In the early hours of Tuesday, March 26, 2024, the Francis Scott Key Bridge near Baltimore, Maryland, experienced a catastrophic collapse following a collision with the Singaporean container ship DALI. This incident has had profound implications for the region, affecting both transportation logistics and local communities.

The collapse was triggered when the DALI, a massive vessel measuring approximately 984 feet in length, struck one of the bridge’s support pillars around 1:30 a.m. At the time of the collision, the bridge was undergoing maintenance, and a construction crew was present, leading to immediate concerns for their safety. The rapid response from emergency services, combined with the precautionary halting of vehicular traffic, helped prevent further casualties.

Maryland officials declared a State of Emergency shortly after the collapse, highlighting the severity of the situation and the extensive efforts required for recovery. Given the bridge’s truss structure design, meaning the integrity of one part of the bridge is crucial for the whole, a strike to a single pier could lead to a total structural failure, as observed in this incident​​​​. By declaring a State of Emergency, federal, state and local officials can begin rebuilding efforts with less red tape and little funding and financing trouble.

The Francis Scott Key Bridge is more than just a physical structure; it represents a critical artery for regional traffic flow and economic activities. Opened in 1977 and serving over 30,000 commuters daily, the bridge’s collapse has severed a vital transport and port/shipping corridor along the East Coast, compelling vehicles (and boats) to reroute and disrupting the usual flow of goods and services.

Traffic Implications:

As expected, traffic congestion increased in key areas following the collapse. An initial analysis revealed freeway to freeway interchanges experienced the largest boost to travel times.

Noted in black in the map above, large speed reductions were found along I-95, I-895 and MD-295 on the Tuesday and Wednesday after the collapse. Speeds on road segments along those routes fell to a low of 10 mph on the Harbor Tunnel Thruway (I-895) and 14 mph on I-95 near the I-695 Interchange. Additionally, traffic speeds dropped to a low of 13 mph between the I-895 Interchange and the I-95 Interchange.

The Key Bridge carried about 40,000 vehicles on the average day. INRIX data reveals that traffic across the bridge before the collapse was comprised of 72% passenger vehicles, 20% local fleet and delivery vehicles, and the remaining 8% semi trucks.

The Key Bridge was also vital in the movement of hazardous material. Since the proposed detour routes are tunnels that require restricting hazardous materials, trucks carrying these goods must reroute all the way around I-695, adding to truck travel times.


Recovery and rebuilding efforts will undoubtedly be complex and time-consuming. Unlike recent bridge collapses on I-95 in Philadelphia, I-85 in Atlanta, and the I-5 bridge over the Skagit River in Washington state, a temporary span is not likely to be put in place due to the topography, requiring more time-consuming, permanent solutions.


The incident has far-reaching economic implications, especially for the Port of Baltimore, a major hub for both imports and exports, including automobiles and light trucks.
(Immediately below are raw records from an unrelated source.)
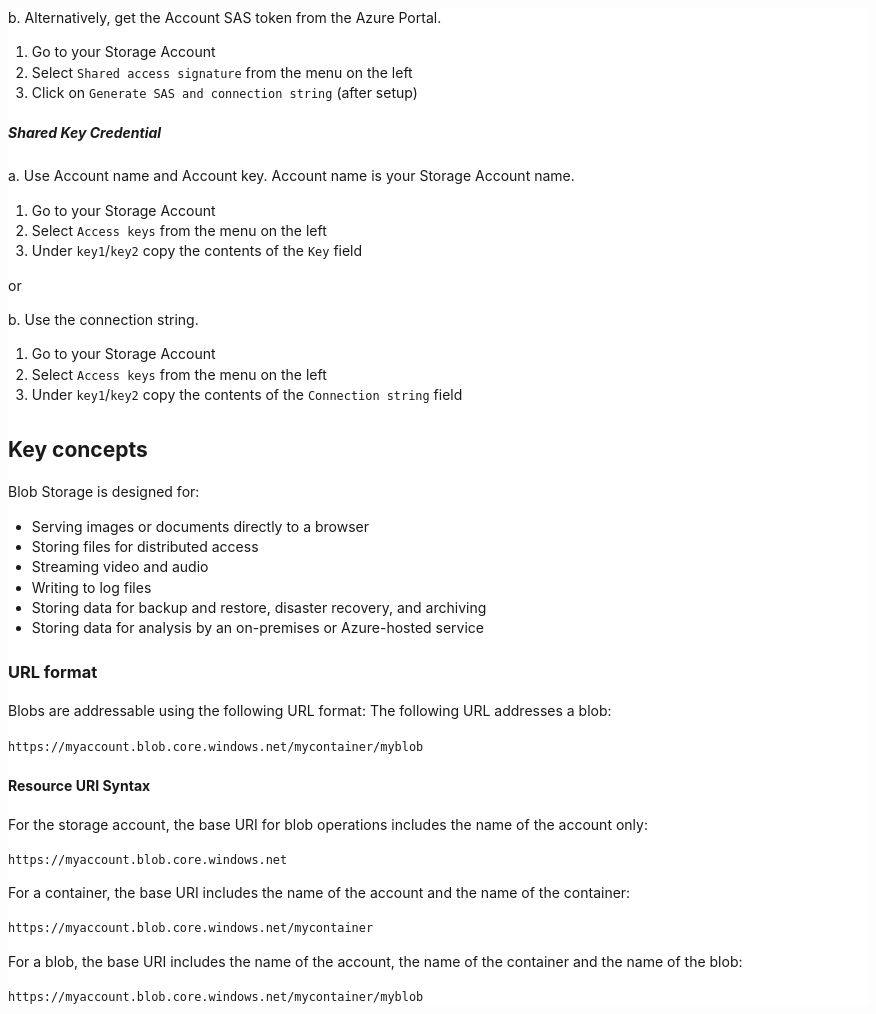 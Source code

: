 b. Alternatively, get the Account SAS token from the Azure Portal.

1. Go to your Storage Account
2. Select `Shared access signature` from the menu on the left
3. Click on `Generate SAS and connection string` (after setup)

##### **Shared Key Credential**

a. Use Account name and Account key. Account name is your Storage Account name.

1. Go to your Storage Account
2. Select `Access keys` from the menu on the left
3. Under `key1`/`key2` copy the contents of the `Key` field

or

b. Use the connection string.

1. Go to your Storage Account
2. Select `Access keys` from the menu on the left
3. Under `key1`/`key2` copy the contents of the `Connection string` field

## Key concepts

Blob Storage is designed for:

- Serving images or documents directly to a browser
- Storing files for distributed access
- Streaming video and audio
- Writing to log files
- Storing data for backup and restore, disaster recovery, and archiving
- Storing data for analysis by an on-premises or Azure-hosted service

### URL format
Blobs are addressable using the following URL format:
The following URL addresses a blob:
```
https://myaccount.blob.core.windows.net/mycontainer/myblob
```

#### Resource URI Syntax
For the storage account, the base URI for blob operations includes the name of the account only:

```
https://myaccount.blob.core.windows.net
```

For a container, the base URI includes the name of the account and the name of the container:

```
https://myaccount.blob.core.windows.net/mycontainer
```

For a blob, the base URI includes the name of the account, the name of the container and the name of the blob:

```
https://myaccount.blob.core.windows.net/mycontainer/myblob
```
The disruption caused by the Key Bridge collapse extends beyond local traffic inconvenience, affecting maritime activities and the logistics of goods movement through one of the East Coast’s busiest ports​​.

The collapse of the Francis Scott Key Bridge serves as a stark reminder of the vulnerabilities in our infrastructure and the cascading effects such incidents can have on communities, economies, and the environment. It also underscores the necessity for continuous investment in infrastructure maintenance and improvements, as well as the importance of emergency preparedness and response capabilities. As the region begins to recover and rebuild, lessons learned from this event will hopefully inform future infrastructure projects, ensuring they are safer, more resilient, and better prepared to withstand unforeseen challenges.